[Problem statement]
Say how many of the lines below contain the word "offered"; nothing else belongs in the answer.

[Recorded data]
___
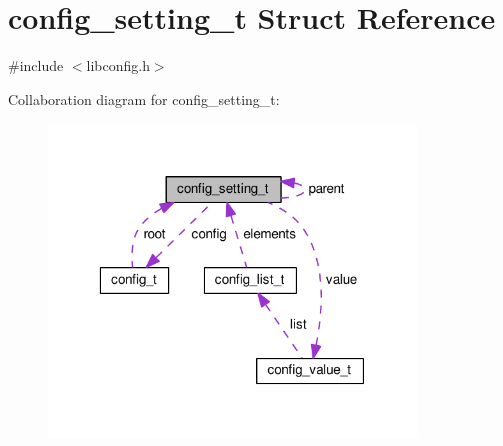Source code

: \hypertarget{structconfig__setting__t}{\section{config\-\_\-setting\-\_\-t Struct Reference}
\label{structconfig__setting__t}
}


{\ttfamily \#include $<$libconfig.\-h$>$}



Collaboration diagram for config\-\_\-setting\-\_\-t\-:\nopagebreak
\begin{figure}[H]
\begin{center}
\leavevmode
\includegraphics[width=277pt]{structconfig__setting__t__coll__graph}
\end{center}
\end{figure}
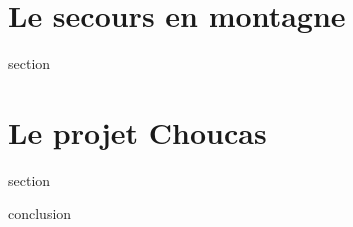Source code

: \section{Le secours en montagne}
\label{sec:1-1}
{section}

\section{Le projet Choucas}
\label{sec:1-2}
{section}

\label{sec:1-cnc}
{conclusion}


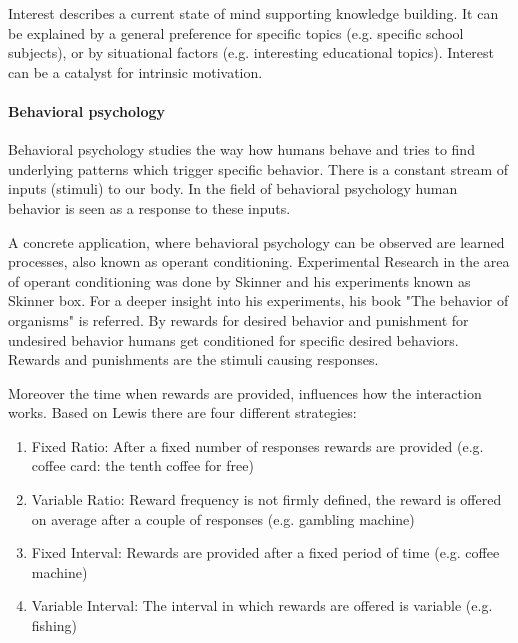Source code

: Interest describes a current state of mind supporting knowledge building. It can be explained by a general preference for specific topics (e.g. specific school subjects), or by situational factors (e.g. interesting educational topics). Interest can be a catalyst for intrinsic motivation. \cite[p. 22, 23, 24]{bierhoffeditorEnzyklopaediePsychologieSoziale2016}

\paragraph*{Behavioral psychology}

Behavioral psychology studies the way how humans behave and tries to find underlying patterns which trigger specific behavior. There is a constant stream of inputs (stimuli) to our body. In the field of  behavioral psychology human behavior is seen as a response to these inputs. \cite[p. 10]{lewisIrresistibleAppsMotivational2014}

A concrete application, where behavioral psychology can be observed are learned processes, also known as operant conditioning. Experimental Research in the area of operant conditioning was done by Skinner and his experiments known as Skinner box. For a deeper insight into his experiments, his book "The behavior of organisms" \cite{skinnerBehaviorOrganisms1938} is referred. By rewards for desired behavior and punishment for undesired behavior humans get conditioned for specific desired behaviors. Rewards and punishments are the stimuli causing responses. \cite[p. 11]{lewisIrresistibleAppsMotivational2014}

Moreover the time when rewards are provided, influences how the interaction works.
Based on Lewis \cite[p. 10]{lewisIrresistibleAppsMotivational2014} there are four different strategies:
\begin{enumerate}
	\item Fixed Ratio: After a fixed number of responses rewards are provided (e.g. coffee card: the tenth coffee for free)
	\item Variable Ratio: Reward frequency is not firmly defined, the reward is offered on average after a couple of responses (e.g. gambling machine)
	\item Fixed Interval: Rewards are provided after a fixed period of time (e.g. coffee machine)
	\item Variable Interval: The interval in which rewards are offered is variable (e.g. fishing)
\end{enumerate}

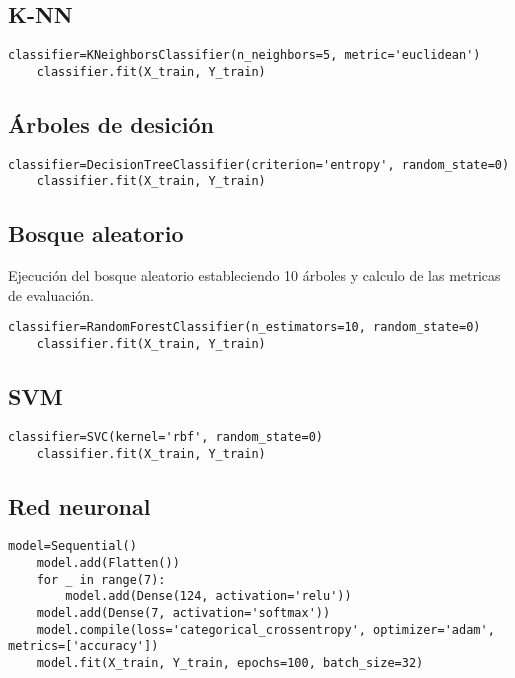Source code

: \documentclass[conference]{IEEEtran}
\begin{document}
\subsection{K-NN}
\begin{lstlisting}[frame=single]
    classifier=KNeighborsClassifier(n_neighbors=5, metric='euclidean')
    classifier.fit(X_train, Y_train)
\end{lstlisting}

\subsection{Árboles de desición}
\begin{lstlisting}[frame=single]
    classifier=DecisionTreeClassifier(criterion='entropy', random_state=0)
    classifier.fit(X_train, Y_train)
\end{lstlisting}

\subsection{Bosque aleatorio}
Ejecución del bosque aleatorio estableciendo 10 árboles y calculo de las metricas de evaluación. 
\begin{lstlisting}[frame=single]
    classifier=RandomForestClassifier(n_estimators=10, random_state=0)
    classifier.fit(X_train, Y_train)
\end{lstlisting}

\subsection{SVM}
\begin{lstlisting}[frame=single]
    classifier=SVC(kernel='rbf', random_state=0)
    classifier.fit(X_train, Y_train)
\end{lstlisting}

\subsection{Red neuronal}
\begin{lstlisting}[frame=single]
    model=Sequential()
    model.add(Flatten())
    for _ in range(7):
        model.add(Dense(124, activation='relu'))
    model.add(Dense(7, activation='softmax'))
    model.compile(loss='categorical_crossentropy', optimizer='adam', 			metrics=['accuracy'])	
    model.fit(X_train, Y_train, epochs=100, batch_size=32)
\end{lstlisting}
\end{document}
___
[Solution below]
2